Orange Rose Garden Flower
Planting a Rose Garden
When planting a rose garden, pick locations that are well drained and give plants plenty of space to grow. Cover the soil with a layer of mulch 2-4” deep to help retain soil moisture and water well twice a week.
Roses are a summer flower so they will survive on little moisture but flourish when water encourages the root system to grow deep into the soil. Plants grown in containers should be watered at least once a day, if not twice if containers sit in a sunny location, to ensure the soil doesn’t dry out causing undue stress on the plants.
In general, roses are heavy feeders, requiring frequent feeding for optimum growth. Nitrogen will promote lush, green, vegetative growth; phosphorus strengthens the root systems and encourages beautiful blooms; potassium encourages vigorous growth and helps roses protect themselves from pest damage, drought and cold. The choice of an organic or inorganic/synthetic fertilizer lies in the hands of the gardener and their growing philosophy.
A well balanced fertilizer containing all of the nutrients needed for growth is necessary to meet all of the plant needs and should be applied when there is 4-6” of new growth on the plants. For granular fertilizers, apply plant food at the recommended rate every 4-6 weeks during the growing season. Liquid fertilizers are meant to be applied more frequently and are delivered at the time of watering. No matter the type, remember fertilizers are essentially salts and need to be watered well into the soil to prevent damage to the to the roses’ roots.
Rose Garden Care
Single Purple Rose Garden Flower
Besides feeding roses the nutrients they need, it is important to prune plants to achieve maximum blooms. The best time to prune most roses is after the first seasonal frost in the spring but before the plant breaks its dormancy. Pruning can be accomplished in a couple of different ways, with the primary goal to keep the center of the plant open to encourage good air circulation and prevent disease.
Basic pruning involves removing dead, diseased and damaged branches. Cuts should be made on a slant to allow water to run off the wound. For most rose bushes prune the plant down to 6 to 8 healthy canes to produce a plant with good shape. This will also help to prevent overcrowding. Most blooms occur on new wood, with reduced blooms on old canes. Where to cut and how much plant to remove will vary depending on the variety and the rose form.
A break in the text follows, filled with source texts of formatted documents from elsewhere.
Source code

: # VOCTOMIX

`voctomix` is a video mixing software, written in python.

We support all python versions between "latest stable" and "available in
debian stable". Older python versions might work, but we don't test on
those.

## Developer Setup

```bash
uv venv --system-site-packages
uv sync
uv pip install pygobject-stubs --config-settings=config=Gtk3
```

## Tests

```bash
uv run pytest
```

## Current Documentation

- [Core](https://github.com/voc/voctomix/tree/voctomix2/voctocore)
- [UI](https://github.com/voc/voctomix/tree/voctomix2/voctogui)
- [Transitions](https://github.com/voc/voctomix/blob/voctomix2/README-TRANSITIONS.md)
Roses are a beautiful addition to any garden and the numerous varieties available allow the gardener to creatively design a stunning display of colorful blooms. To garner optimal growth and blooms make sure to plant in sunny spots that have good drainage and air circulation. Fertilize roses with a general purpose, balanced fertilizer or a plant food specific to flowering plants. Prune plants to maintain the best shape and encourage healthy, well spaced blooms. And most important, make sure to take the time to enjoy their delicate fragrance and gorgeous appearance!